Pull every line containing "Perspective" from the listing below.

------------------------------

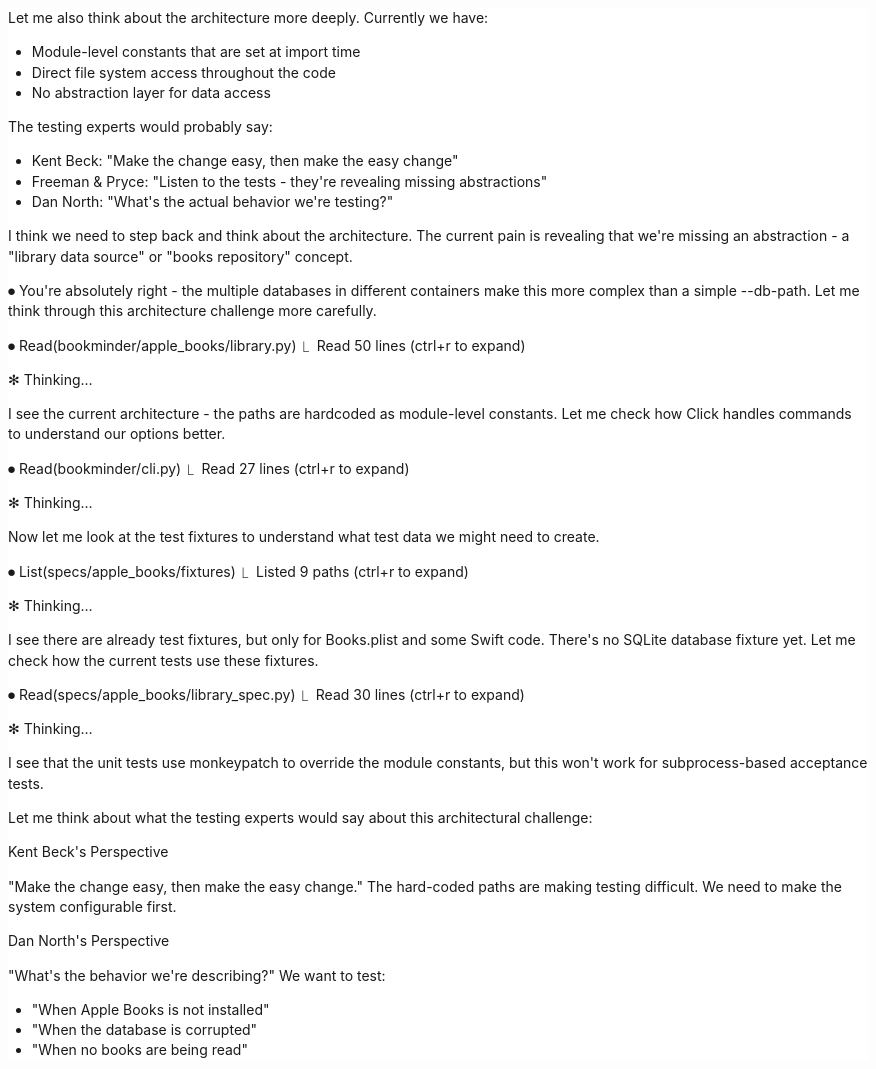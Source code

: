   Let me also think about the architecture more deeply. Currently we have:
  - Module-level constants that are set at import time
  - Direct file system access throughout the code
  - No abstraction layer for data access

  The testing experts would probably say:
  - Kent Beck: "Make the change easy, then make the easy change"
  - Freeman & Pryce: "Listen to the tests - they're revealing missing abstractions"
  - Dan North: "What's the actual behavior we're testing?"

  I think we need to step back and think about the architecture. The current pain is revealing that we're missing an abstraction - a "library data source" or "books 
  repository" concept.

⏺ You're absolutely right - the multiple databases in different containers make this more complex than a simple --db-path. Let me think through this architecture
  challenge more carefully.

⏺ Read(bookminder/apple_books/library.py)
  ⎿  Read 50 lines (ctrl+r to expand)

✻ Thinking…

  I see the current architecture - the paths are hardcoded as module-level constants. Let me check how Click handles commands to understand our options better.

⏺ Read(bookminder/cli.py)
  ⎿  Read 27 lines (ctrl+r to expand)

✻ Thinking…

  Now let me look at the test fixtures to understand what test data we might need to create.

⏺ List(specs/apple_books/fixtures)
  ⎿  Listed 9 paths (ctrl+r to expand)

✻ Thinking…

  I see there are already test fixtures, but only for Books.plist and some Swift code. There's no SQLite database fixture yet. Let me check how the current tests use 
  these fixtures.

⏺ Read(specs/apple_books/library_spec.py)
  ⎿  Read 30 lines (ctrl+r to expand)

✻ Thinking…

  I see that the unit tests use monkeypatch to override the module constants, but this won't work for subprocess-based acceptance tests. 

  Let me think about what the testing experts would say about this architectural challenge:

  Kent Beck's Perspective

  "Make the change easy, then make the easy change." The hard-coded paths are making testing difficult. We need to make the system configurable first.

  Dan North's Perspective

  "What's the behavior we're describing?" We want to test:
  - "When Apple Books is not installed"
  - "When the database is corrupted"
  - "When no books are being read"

------------------------------

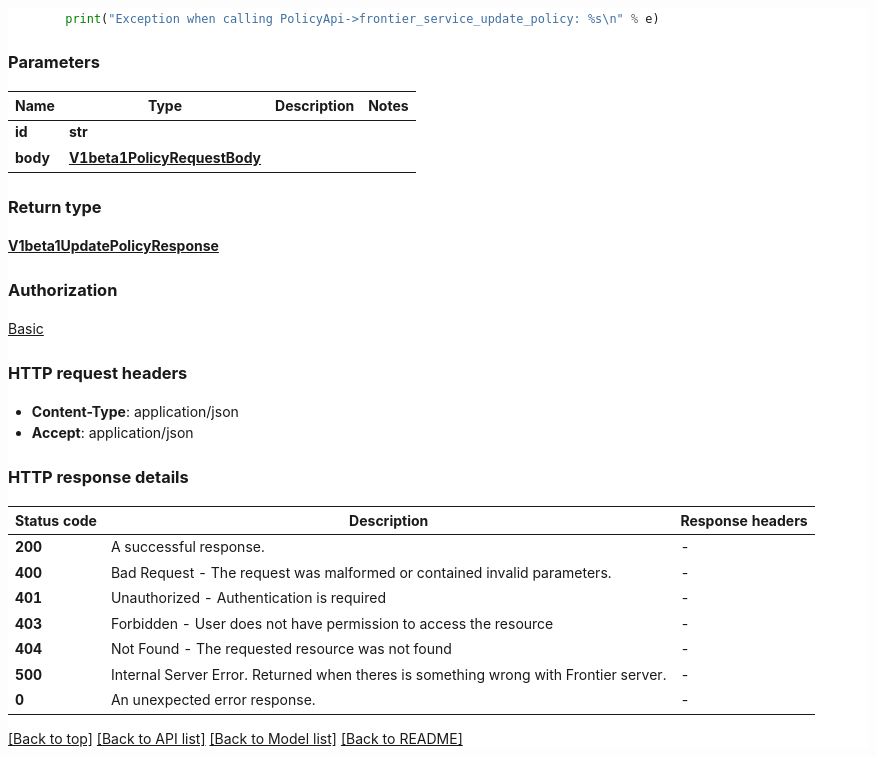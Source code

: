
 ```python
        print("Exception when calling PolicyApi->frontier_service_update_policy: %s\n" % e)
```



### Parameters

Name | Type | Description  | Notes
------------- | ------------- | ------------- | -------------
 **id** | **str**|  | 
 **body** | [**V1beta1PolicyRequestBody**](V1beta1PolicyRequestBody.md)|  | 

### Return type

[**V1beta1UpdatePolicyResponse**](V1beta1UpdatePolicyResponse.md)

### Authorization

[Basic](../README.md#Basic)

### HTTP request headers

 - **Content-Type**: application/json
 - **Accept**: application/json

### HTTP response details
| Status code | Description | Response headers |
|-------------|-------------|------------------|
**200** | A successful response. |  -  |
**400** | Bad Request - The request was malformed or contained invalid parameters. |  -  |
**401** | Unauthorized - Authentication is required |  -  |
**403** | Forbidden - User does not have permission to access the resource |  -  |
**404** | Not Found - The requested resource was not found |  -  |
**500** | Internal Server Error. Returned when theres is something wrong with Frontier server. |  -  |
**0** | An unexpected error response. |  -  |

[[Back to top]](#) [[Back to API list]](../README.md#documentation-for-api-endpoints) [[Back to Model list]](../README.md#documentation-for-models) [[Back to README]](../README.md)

------------------------------

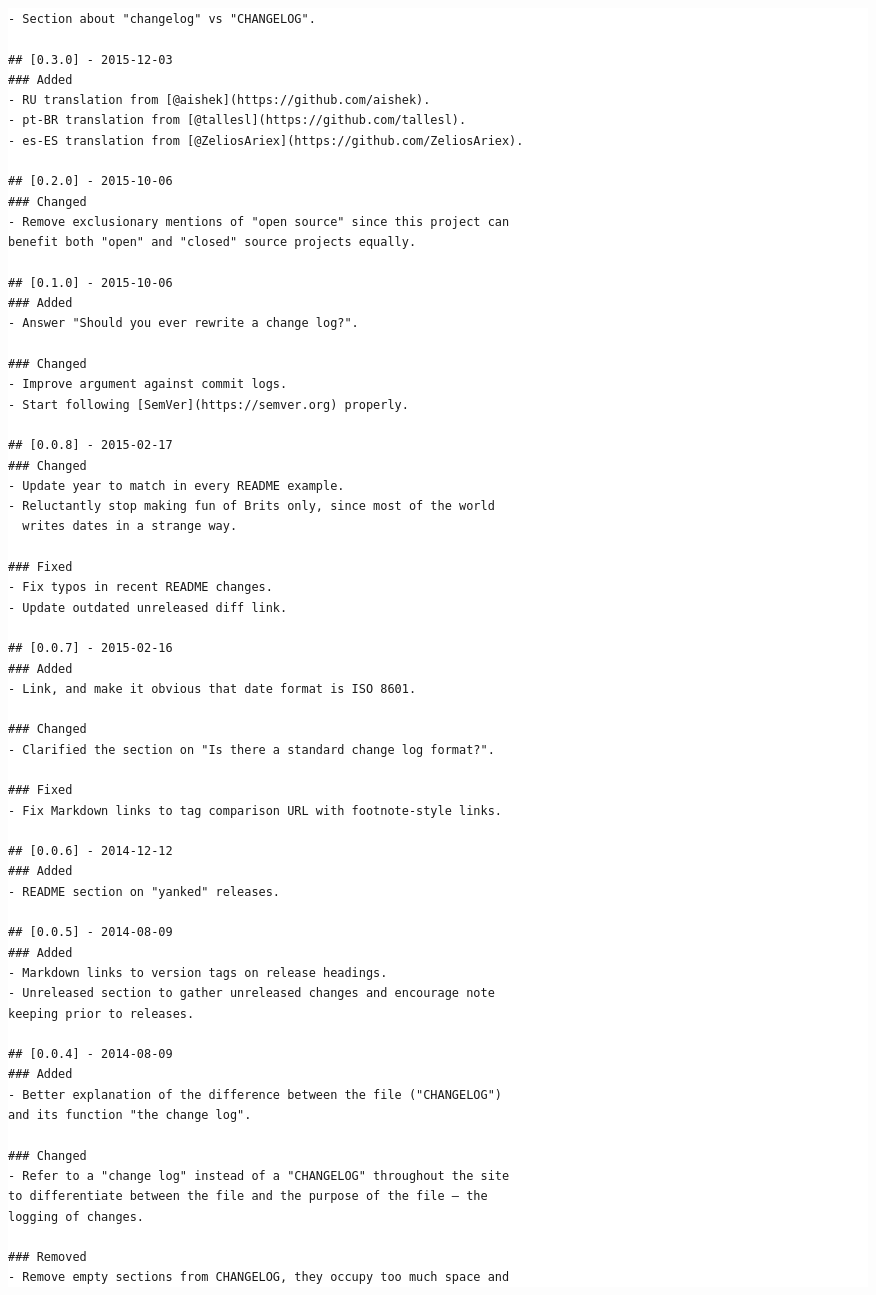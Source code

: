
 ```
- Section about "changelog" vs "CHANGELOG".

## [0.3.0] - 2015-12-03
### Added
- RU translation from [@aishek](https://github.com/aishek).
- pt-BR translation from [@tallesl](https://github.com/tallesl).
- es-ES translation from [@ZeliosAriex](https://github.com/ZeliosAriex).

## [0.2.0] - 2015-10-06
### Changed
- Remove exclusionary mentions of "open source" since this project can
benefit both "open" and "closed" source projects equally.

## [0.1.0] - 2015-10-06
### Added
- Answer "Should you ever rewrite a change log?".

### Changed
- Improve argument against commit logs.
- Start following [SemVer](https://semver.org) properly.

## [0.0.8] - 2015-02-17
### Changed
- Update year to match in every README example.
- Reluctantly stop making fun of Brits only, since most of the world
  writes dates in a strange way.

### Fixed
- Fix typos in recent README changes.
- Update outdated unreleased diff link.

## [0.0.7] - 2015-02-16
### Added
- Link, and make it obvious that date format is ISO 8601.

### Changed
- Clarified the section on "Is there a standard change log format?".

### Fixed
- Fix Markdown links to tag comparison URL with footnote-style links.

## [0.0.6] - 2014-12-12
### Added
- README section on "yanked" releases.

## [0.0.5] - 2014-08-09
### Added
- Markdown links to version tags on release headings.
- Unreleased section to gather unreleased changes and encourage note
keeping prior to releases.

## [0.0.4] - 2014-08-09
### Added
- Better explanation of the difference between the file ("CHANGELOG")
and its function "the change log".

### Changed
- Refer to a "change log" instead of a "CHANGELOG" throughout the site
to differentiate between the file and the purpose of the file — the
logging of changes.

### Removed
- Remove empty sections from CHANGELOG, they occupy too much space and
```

------------------------------

Solution below —
  Kent Beck's Perspective
  Dan North's Perspective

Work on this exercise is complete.